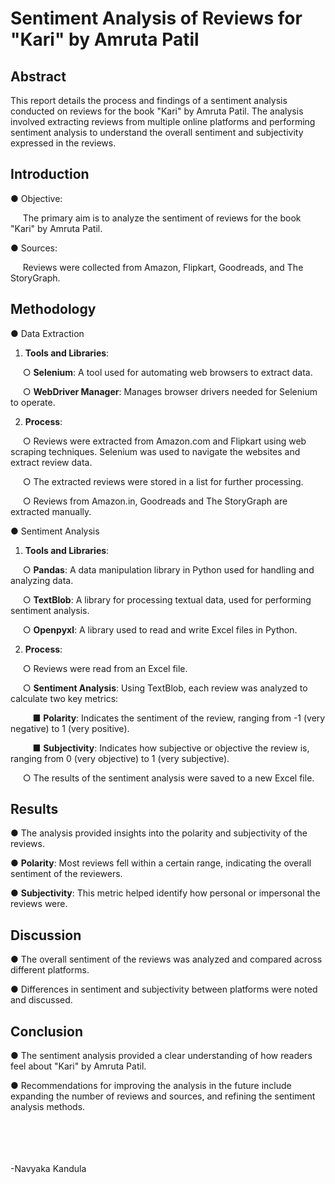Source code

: # Sentiment Analysis of Reviews for "Kari" by Amruta Patil

## Abstract

This report details the process and findings of a sentiment analysis conducted on reviews for the book "Kari" by Amruta Patil. The analysis involved extracting reviews from multiple online platforms and performing sentiment analysis to understand the overall sentiment and subjectivity expressed in the reviews. 

## Introduction

● Objective:

&nbsp;&nbsp;&nbsp;&nbsp; The primary aim is to analyze the sentiment of reviews for the book "Kari" by Amruta Patil. 

● Sources:

&nbsp;&nbsp;&nbsp;&nbsp; Reviews were collected from Amazon, Flipkart, Goodreads, and The StoryGraph. 

## Methodology

● Data Extraction

1. **Tools and Libraries**:

&nbsp;&nbsp;&nbsp;&nbsp;  ○ **Selenium**: A tool used for automating web browsers to extract data. 

&nbsp;&nbsp;&nbsp;&nbsp; ○ **WebDriver Manager**: Manages browser drivers needed for Selenium to operate. 

2. **Process**:

&nbsp;&nbsp;&nbsp;&nbsp; ○ Reviews were extracted from Amazon.com and Flipkart using web scraping techniques. Selenium was used to navigate the websites and extract review data. 

&nbsp;&nbsp;&nbsp;&nbsp; ○ The extracted reviews were stored in a list for further processing. 

&nbsp;&nbsp;&nbsp;&nbsp; ○ Reviews from Amazon.in, Goodreads and The StoryGraph are extracted manually. 

● Sentiment Analysis

1. **Tools and Libraries**:

&nbsp;&nbsp;&nbsp;&nbsp; ○ **Pandas**: A data manipulation library in Python used for handling and analyzing data. 

&nbsp;&nbsp;&nbsp;&nbsp; ○ **TextBlob**: A library for processing textual data, used for performing sentiment analysis. 

&nbsp;&nbsp;&nbsp;&nbsp; ○ **Openpyxl**: A library used to read and write Excel files in Python. 

2. **Process**:

&nbsp;&nbsp;&nbsp;&nbsp; ○ Reviews were read from an Excel file. 

&nbsp;&nbsp;&nbsp;&nbsp; ○ **Sentiment Analysis**: Using TextBlob, each review was analyzed to calculate two key metrics:

&nbsp;&nbsp;&nbsp;&nbsp;&nbsp;&nbsp;&nbsp;&nbsp; ■ **Polarity**: Indicates the sentiment of the review, ranging from -1 \(very negative\) to 1 \(very positive\). 

&nbsp;&nbsp;&nbsp;&nbsp;&nbsp;&nbsp;&nbsp;&nbsp; ■ **Subjectivity**: Indicates how subjective or objective the review is, ranging from 0 \(very objective\) to 1 \(very subjective\). 

&nbsp;&nbsp;&nbsp;&nbsp; ○ The results of the sentiment analysis were saved to a new Excel file. 

## Results

● The analysis provided insights into the polarity and subjectivity of the reviews. 

● **Polarity**: Most reviews fell within a certain range, indicating the overall sentiment of the reviewers. 

● **Subjectivity**: This metric helped identify how personal or impersonal the reviews were. 

## Discussion

● The overall sentiment of the reviews was analyzed and compared across different platforms. 

● Differences in sentiment and subjectivity between platforms were noted and discussed. 

## Conclusion

● The sentiment analysis provided a clear understanding of how readers feel about "Kari" by Amruta Patil. 

● Recommendations for improving the analysis in the future include expanding the number of reviews and sources, and refining the sentiment analysis methods. 

<br>
<br>
<br>
<br>
-Navyaka Kandula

_ _ _

Work instructions:
All records must be output exactly as they are, except for the pictures, which are left out.

Task response:
Source code

: # Sentiment Analysis of Reviews for "Kari" by Amruta Patil

## Abstract

This report details the process and findings of a sentiment analysis conducted on reviews for the book "Kari" by Amruta Patil. The analysis involved extracting reviews from multiple online platforms and performing sentiment analysis to understand the overall sentiment and subjectivity expressed in the reviews. 

## Introduction

● Objective:

&nbsp;&nbsp;&nbsp;&nbsp; The primary aim is to analyze the sentiment of reviews for the book "Kari" by Amruta Patil. 

● Sources:

&nbsp;&nbsp;&nbsp;&nbsp; Reviews were collected from Amazon, Flipkart, Goodreads, and The StoryGraph. 

## Methodology

● Data Extraction

1. **Tools and Libraries**:

&nbsp;&nbsp;&nbsp;&nbsp;  ○ **Selenium**: A tool used for automating web browsers to extract data. 

&nbsp;&nbsp;&nbsp;&nbsp; ○ **WebDriver Manager**: Manages browser drivers needed for Selenium to operate. 

2. **Process**:

&nbsp;&nbsp;&nbsp;&nbsp; ○ Reviews were extracted from Amazon.com and Flipkart using web scraping techniques. Selenium was used to navigate the websites and extract review data. 

&nbsp;&nbsp;&nbsp;&nbsp; ○ The extracted reviews were stored in a list for further processing. 

&nbsp;&nbsp;&nbsp;&nbsp; ○ Reviews from Amazon.in, Goodreads and The StoryGraph are extracted manually. 

● Sentiment Analysis

1. **Tools and Libraries**:

&nbsp;&nbsp;&nbsp;&nbsp; ○ **Pandas**: A data manipulation library in Python used for handling and analyzing data. 

&nbsp;&nbsp;&nbsp;&nbsp; ○ **TextBlob**: A library for processing textual data, used for performing sentiment analysis. 

&nbsp;&nbsp;&nbsp;&nbsp; ○ **Openpyxl**: A library used to read and write Excel files in Python. 

2. **Process**:

&nbsp;&nbsp;&nbsp;&nbsp; ○ Reviews were read from an Excel file. 

&nbsp;&nbsp;&nbsp;&nbsp; ○ **Sentiment Analysis**: Using TextBlob, each review was analyzed to calculate two key metrics:

&nbsp;&nbsp;&nbsp;&nbsp;&nbsp;&nbsp;&nbsp;&nbsp; ■ **Polarity**: Indicates the sentiment of the review, ranging from -1 \(very negative\) to 1 \(very positive\). 

&nbsp;&nbsp;&nbsp;&nbsp;&nbsp;&nbsp;&nbsp;&nbsp; ■ **Subjectivity**: Indicates how subjective or objective the review is, ranging from 0 \(very objective\) to 1 \(very subjective\). 

&nbsp;&nbsp;&nbsp;&nbsp; ○ The results of the sentiment analysis were saved to a new Excel file. 

## Results

● The analysis provided insights into the polarity and subjectivity of the reviews. 

● **Polarity**: Most reviews fell within a certain range, indicating the overall sentiment of the reviewers. 

● **Subjectivity**: This metric helped identify how personal or impersonal the reviews were. 

## Discussion

● The overall sentiment of the reviews was analyzed and compared across different platforms. 

● Differences in sentiment and subjectivity between platforms were noted and discussed. 

## Conclusion

● The sentiment analysis provided a clear understanding of how readers feel about "Kari" by Amruta Patil. 

● Recommendations for improving the analysis in the future include expanding the number of reviews and sources, and refining the sentiment analysis methods. 

<br>
<br>
<br>
<br>
-Navyaka Kandula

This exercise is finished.